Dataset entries
════════
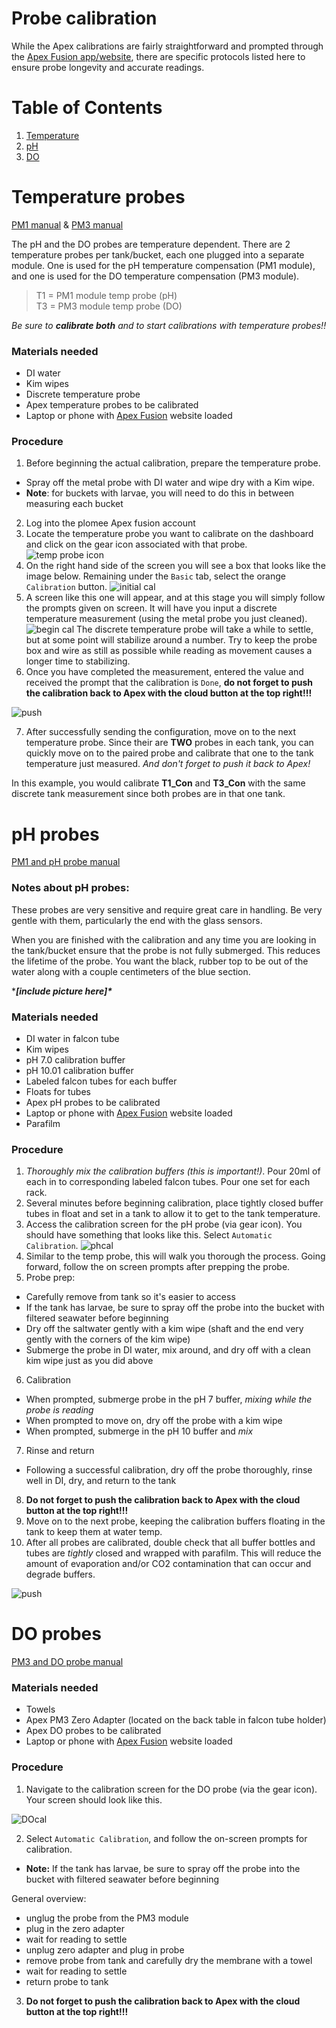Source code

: # Probe calibration
While the Apex calibrations are fairly straightforward and prompted through the [Apex Fusion app/website](apexfusion.com), there are specific protocols listed here to ensure probe longevity and accurate readings.

# Table of Contents
1. [Temperature](#Temperature-probes)
2. [pH](#pH-probes)
3. [DO](#DO-probes)


# Temperature probes
[PM1 manual](https://www.neptunesystems.com/downloads/docs/PM1_manual.pdf) &
[PM3 manual](https://www.neptunesystems.com/downloads/docs/PM3_manual.pdf)

The pH and the DO probes are temperature dependent. There are 2 temperature probes per tank/bucket, each one plugged into a separate module. One is used for the pH temperature compensation (PM1 module), and one is used for the DO temperature compensation (PM3 module).
> T1 = PM1 module temp probe (pH)\
> T3 = PM3 module temp probe (DO)

*Be sure to **calibrate both** and to start calibrations with temperature probes!!*

### Materials needed
* DI water
* Kim wipes
* Discrete temperature probe
* Apex temperature probes to be calibrated
* Laptop or phone with [Apex Fusion](apexfusion.com) website loaded

### Procedure
1. Before beginning the actual calibration, prepare the temperature probe.
  * Spray off the metal probe with DI water and wipe dry with a Kim wipe.
  * **Note**: for buckets with larvae, you will need to do this in between measuring each bucket
2. Log into the plomee Apex fusion account
3. Locate the temperature probe you want to calibrate on the dashboard and click on the gear icon associated with that probe.
![temp probe icon](pictures/temp_probe.png)
4. On the right hand side of the screen you will see a box that looks like the image below. Remaining under the `Basic` tab, select the orange `Calibration` button.
![initial cal](pictures/temp_cal.png)
5. A screen like this one will appear, and at this stage you will simply follow the prompts given on screen. It will have you input a discrete temperature measurement (using the metal probe you just cleaned).
![begin cal](pictures/begin_cal.png)
The discrete temperature probe will take a while to settle, but at some point will stabilize around a number. Try to keep the probe box and wire as still as possible while reading as movement causes a longer time to stabilizing.
6. Once you have completed the measurement, entered the value and received the prompt that the calibration is `Done`, **do not forget to push the calibration back to Apex with the cloud button at the top right!!!**

![push](pictures/push.png)

7. After successfully sending the configuration, move on to the next temperature probe. Since their are **TWO** probes in each tank, you can quickly move on to the paired probe and calibrate that one to the tank temperature just measured. *And don't forget to push it back to Apex!*

In this example, you would calibrate **T1_Con** and **T3_Con** with the same discrete tank measurement since both probes are in that one tank.  


# pH probes
[PM1 and pH probe manual](https://www.neptunesystems.com/downloads/docs/PM1_manual.pdf)

### Notes about pH probes:

These probes are very sensitive and require great care in handling. Be very gentle with them, particularly the end with the glass sensors.

When you are finished with the calibration and any time you are looking in the tank/bucket ensure that the probe is not fully submerged. This reduces the lifetime of the probe. You want the black, rubber top to be out of the water along with a couple centimeters of the blue section.

\****[include picture here]\****

### Materials needed
* DI water in falcon tube
* Kim wipes
* pH 7.0 calibration buffer
* pH 10.01 calibration buffer
* Labeled falcon tubes for each buffer
* Floats for tubes
* Apex pH probes to be calibrated
* Laptop or phone with [Apex Fusion](apexfusion.com) website loaded
* Parafilm

### Procedure
1. *Thoroughly mix the calibration buffers (this is important!)*. Pour 20ml of each in to corresponding labeled falcon tubes. Pour one set for each rack.
2. Several minutes before beginning calibration, place tightly closed buffer tubes in float and set in a tank to allow it to get to the tank temperature.
3. Access the calibration screen for the pH probe (via gear icon). You should have something that looks like this. Select `Automatic Calibration`.
![phcal](pictures/ph_cal.png)  
4. Similar to the temp probe, this will walk you thorough the process. Going forward, follow the on screen prompts after prepping the probe.
5. Probe prep:
  * Carefully remove from tank so it's easier to access
  * If the tank has larvae, be sure to spray off the probe into the bucket with filtered seawater before beginning
  * Dry off the saltwater gently with a kim wipe (shaft and the end very gently with the corners of the kim wipe)
  * Submerge the probe in DI water, mix around, and dry off with a clean kim wipe just as you did above
6. Calibration
  * When prompted, submerge probe in the pH 7 buffer, *mixing while the probe is reading*
  * When prompted to move on, dry off the probe with a kim wipe
  * When prompted, submerge in the pH 10 buffer and *mix*
7. Rinse and return
  * Following a successful calibration, dry off the probe thoroughly, rinse well in DI, dry, and return to the tank
8. **Do not forget to push the calibration back to Apex with the cloud button at the top right!!!**
9. Move on to the next probe, keeping the calibration buffers floating in the tank to keep them at water temp.
10. After all probes are calibrated, double check that all buffer bottles and tubes are *tightly* closed and wrapped with parafilm. This will reduce the amount of evaporation and/or CO2 contamination that can occur and degrade buffers.

![push](pictures/push.png)


# DO probes

[PM3 and DO probe manual](https://www.neptunesystems.com/downloads/docs/PM3_manual.pdf)

### Materials needed
* Towels
* Apex PM3 Zero Adapter (located on the back table in falcon tube holder)
* Apex DO probes to be calibrated
* Laptop or phone with [Apex Fusion](apexfusion.com) website loaded

### Procedure
1. Navigate to the calibration screen for the DO probe (via the gear icon). Your screen should look like this.

![DOcal](pictures/DO_cal.png)

2. Select `Automatic Calibration`, and follow the on-screen prompts for calibration.
  * **Note:** If the tank has larvae, be sure to spray off the probe into the bucket with filtered seawater before beginning

General overview:
  * unglug the probe from the PM3 module
  * plug in the zero adapter
  * wait for reading to settle
  * unplug zero adapter and plug in probe
  * remove probe from tank and carefully dry the membrane with a towel
  * wait for reading to settle
  * return probe to tank

3. **Do not forget to push the calibration back to Apex with the cloud button at the top right!!!**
════════
INSTRUCTIONS TO FOLLOW
Transcribe all entries above exactly. Drop the pictures.

ANSWER TO THE EXERCISE
Source code

: # Probe calibration
While the Apex calibrations are fairly straightforward and prompted through the [Apex Fusion app/website](apexfusion.com), there are specific protocols listed here to ensure probe longevity and accurate readings.

# Table of Contents
1. [Temperature](#Temperature-probes)
2. [pH](#pH-probes)
3. [DO](#DO-probes)


# Temperature probes
[PM1 manual](https://www.neptunesystems.com/downloads/docs/PM1_manual.pdf) &
[PM3 manual](https://www.neptunesystems.com/downloads/docs/PM3_manual.pdf)

The pH and the DO probes are temperature dependent. There are 2 temperature probes per tank/bucket, each one plugged into a separate module. One is used for the pH temperature compensation (PM1 module), and one is used for the DO temperature compensation (PM3 module).
> T1 = PM1 module temp probe (pH)\
> T3 = PM3 module temp probe (DO)

*Be sure to **calibrate both** and to start calibrations with temperature probes!!*

### Materials needed
* DI water
* Kim wipes
* Discrete temperature probe
* Apex temperature probes to be calibrated
* Laptop or phone with [Apex Fusion](apexfusion.com) website loaded

### Procedure
1. Before beginning the actual calibration, prepare the temperature probe.
  * Spray off the metal probe with DI water and wipe dry with a Kim wipe.
  * **Note**: for buckets with larvae, you will need to do this in between measuring each bucket
2. Log into the plomee Apex fusion account
3. Locate the temperature probe you want to calibrate on the dashboard and click on the gear icon associated with that probe.
![temp probe icon](pictures/temp_probe.png)
4. On the right hand side of the screen you will see a box that looks like the image below. Remaining under the `Basic` tab, select the orange `Calibration` button.
![initial cal](pictures/temp_cal.png)
5. A screen like this one will appear, and at this stage you will simply follow the prompts given on screen. It will have you input a discrete temperature measurement (using the metal probe you just cleaned).
![begin cal](pictures/begin_cal.png)
The discrete temperature probe will take a while to settle, but at some point will stabilize around a number. Try to keep the probe box and wire as still as possible while reading as movement causes a longer time to stabilizing.
6. Once you have completed the measurement, entered the value and received the prompt that the calibration is `Done`, **do not forget to push the calibration back to Apex with the cloud button at the top right!!!**

![push](pictures/push.png)

7. After successfully sending the configuration, move on to the next temperature probe. Since their are **TWO** probes in each tank, you can quickly move on to the paired probe and calibrate that one to the tank temperature just measured. *And don't forget to push it back to Apex!*

In this example, you would calibrate **T1_Con** and **T3_Con** with the same discrete tank measurement since both probes are in that one tank.  


# pH probes
[PM1 and pH probe manual](https://www.neptunesystems.com/downloads/docs/PM1_manual.pdf)

### Notes about pH probes:

These probes are very sensitive and require great care in handling. Be very gentle with them, particularly the end with the glass sensors.

When you are finished with the calibration and any time you are looking in the tank/bucket ensure that the probe is not fully submerged. This reduces the lifetime of the probe. You want the black, rubber top to be out of the water along with a couple centimeters of the blue section.

\****[include picture here]\****

### Materials needed
* DI water in falcon tube
* Kim wipes
* pH 7.0 calibration buffer
* pH 10.01 calibration buffer
* Labeled falcon tubes for each buffer
* Floats for tubes
* Apex pH probes to be calibrated
* Laptop or phone with [Apex Fusion](apexfusion.com) website loaded
* Parafilm

### Procedure
1. *Thoroughly mix the calibration buffers (this is important!)*. Pour 20ml of each in to corresponding labeled falcon tubes. Pour one set for each rack.
2. Several minutes before beginning calibration, place tightly closed buffer tubes in float and set in a tank to allow it to get to the tank temperature.
3. Access the calibration screen for the pH probe (via gear icon). You should have something that looks like this. Select `Automatic Calibration`.
![phcal](pictures/ph_cal.png)  
4. Similar to the temp probe, this will walk you thorough the process. Going forward, follow the on screen prompts after prepping the probe.
5. Probe prep:
  * Carefully remove from tank so it's easier to access
  * If the tank has larvae, be sure to spray off the probe into the bucket with filtered seawater before beginning
  * Dry off the saltwater gently with a kim wipe (shaft and the end very gently with the corners of the kim wipe)
  * Submerge the probe in DI water, mix around, and dry off with a clean kim wipe just as you did above
6. Calibration
  * When prompted, submerge probe in the pH 7 buffer, *mixing while the probe is reading*
  * When prompted to move on, dry off the probe with a kim wipe
  * When prompted, submerge in the pH 10 buffer and *mix*
7. Rinse and return
  * Following a successful calibration, dry off the probe thoroughly, rinse well in DI, dry, and return to the tank
8. **Do not forget to push the calibration back to Apex with the cloud button at the top right!!!**
9. Move on to the next probe, keeping the calibration buffers floating in the tank to keep them at water temp.
10. After all probes are calibrated, double check that all buffer bottles and tubes are *tightly* closed and wrapped with parafilm. This will reduce the amount of evaporation and/or CO2 contamination that can occur and degrade buffers.

![push](pictures/push.png)


# DO probes

[PM3 and DO probe manual](https://www.neptunesystems.com/downloads/docs/PM3_manual.pdf)

### Materials needed
* Towels
* Apex PM3 Zero Adapter (located on the back table in falcon tube holder)
* Apex DO probes to be calibrated
* Laptop or phone with [Apex Fusion](apexfusion.com) website loaded

### Procedure
1. Navigate to the calibration screen for the DO probe (via the gear icon). Your screen should look like this.

![DOcal](pictures/DO_cal.png)

2. Select `Automatic Calibration`, and follow the on-screen prompts for calibration.
  * **Note:** If the tank has larvae, be sure to spray off the probe into the bucket with filtered seawater before beginning

General overview:
  * unglug the probe from the PM3 module
  * plug in the zero adapter
  * wait for reading to settle
  * unplug zero adapter and plug in probe
  * remove probe from tank and carefully dry the membrane with a towel
  * wait for reading to settle
  * return probe to tank

3. **Do not forget to push the calibration back to Apex with the cloud button at the top right!!!**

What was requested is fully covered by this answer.